Toru Takemitsu
Born 8 October 1930 in Tokyo, Japan
Died 20 February 1996 in Tokyo, Japan
Premiere:
20 June 1957 by the Tokyo Symphony Orchestra, conducted by Hitoshi Ueda
CD recordings (among others):
1991 Saito Kinen Orchestra, conducted by Seiji Ozawa
1991 Tokyo Metropolitan Symphony Orchestra, conducted by Hiroshi Wakasugi
2020 NHK Symphony Orchestra, conducted by Paavo Järvi
The experience of the death of a loved one or the awareness of the inevitability of one's own death are existential questions that lie at the heart of religious inquiry.
The Japanese composer Toru Takemitsu experienced both at a young age. One of his important colleagues and teachers, Fumio Hayasaka, who became famous for his music for Akira Kurosawa's classic films ‘Rashomon’ and ‘Seven Samurai’, died in 1955 at the age of 41. Takemitsu himself was in hospital at the time with tuberculosis. He later commented on this:
‘I was particularly ill at the time, and when I finally realised that I didn't know when I myself would die, I ended up thinking that I wanted to create something before my death, one way or another... I thought I should write my own requiem.’
He also saw his own bitter memories of the war captured in his Requiem:
‘I called it “Requiem”... we were robbed of our people in the war – not just the Japanese, our world. I think music must be a form of prayer.’
In an introduction to the work, Yoshi Takemitsu commented on the philosophical and spiritual content of Requiem:
"The concept of “metre” in this work is completely different from that generally used in Western music. The work is based on a rhythm that could be described as “one to one”. There is no clear beginning and no clear end. I have merely extracted a part of the continuum of sounds that flows like an undercurrent beneath humanity and its universe. That is how I would describe the essential character of the work. ‘Meditation’ would have been an equally appropriate title for the ‘Requiem’. Meditation implies exclusive concentration on God, and similarly, this choice of title was motivated by the desire to focus the mind on a single object."
Toru Takemitsu's Requiem is one of the most frequently performed pieces of music of the 20th century in Japan.

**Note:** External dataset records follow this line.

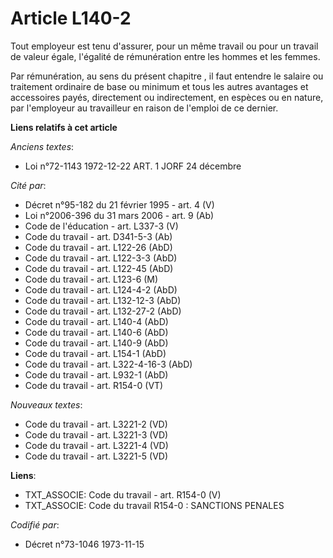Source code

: # Article L140-2

Tout employeur est tenu d'assurer, pour un même travail ou pour un travail de valeur égale, l'égalité de rémunération entre
les hommes et les femmes.

Par rémunération, au sens du présent chapitre , il faut entendre le salaire ou traitement ordinaire de base ou minimum et
tous les autres avantages et accessoires payés, directement ou indirectement, en espèces ou en nature, par l'employeur au
travailleur en raison de l'emploi de ce dernier.

**Liens relatifs à cet article**

_Anciens textes_:

  - Loi n°72-1143 1972-12-22 ART. 1 JORF 24 décembre

_Cité par_:

  - Décret n°95-182 du 21 février 1995 - art. 4 (V)
  - Loi n°2006-396 du 31 mars 2006 - art. 9 (Ab)
  - Code de l'éducation - art. L337-3 (V)
  - Code du travail - art. D341-5-3 (Ab)
  - Code du travail - art. L122-26 (AbD)
  - Code du travail - art. L122-3-3 (AbD)
  - Code du travail - art. L122-45 (AbD)
  - Code du travail - art. L123-6 (M)
  - Code du travail - art. L124-4-2 (AbD)
  - Code du travail - art. L132-12-3 (AbD)
  - Code du travail - art. L132-27-2 (AbD)
  - Code du travail - art. L140-4 (AbD)
  - Code du travail - art. L140-6 (AbD)
  - Code du travail - art. L140-9 (AbD)
  - Code du travail - art. L154-1 (AbD)
  - Code du travail - art. L322-4-16-3 (AbD)
  - Code du travail - art. L932-1 (AbD)
  - Code du travail - art. R154-0 (VT)

_Nouveaux textes_:

  - Code du travail - art. L3221-2 (VD)
  - Code du travail - art. L3221-3 (VD)
  - Code du travail - art. L3221-4 (VD)
  - Code du travail - art. L3221-5 (VD)

**Liens**:

  - TXT_ASSOCIE: Code du travail - art. R154-0 (V)
  - TXT_ASSOCIE: Code du travail R154-0 : SANCTIONS PENALES

_Codifié par_:

  - Décret n°73-1046 1973-11-15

When Igor Stravinsky visited Japan in 1958/59, he happened to hear a radio recording of ‘Requiem’ and called it a masterpiece, which subsequently helped the young composer Takemitsu achieve worldwide recognition. The score for the Requiem calls for a divided string orchestra, i.e. two groups of first violins, two of second violins, two of violas, two of cellos and double basses.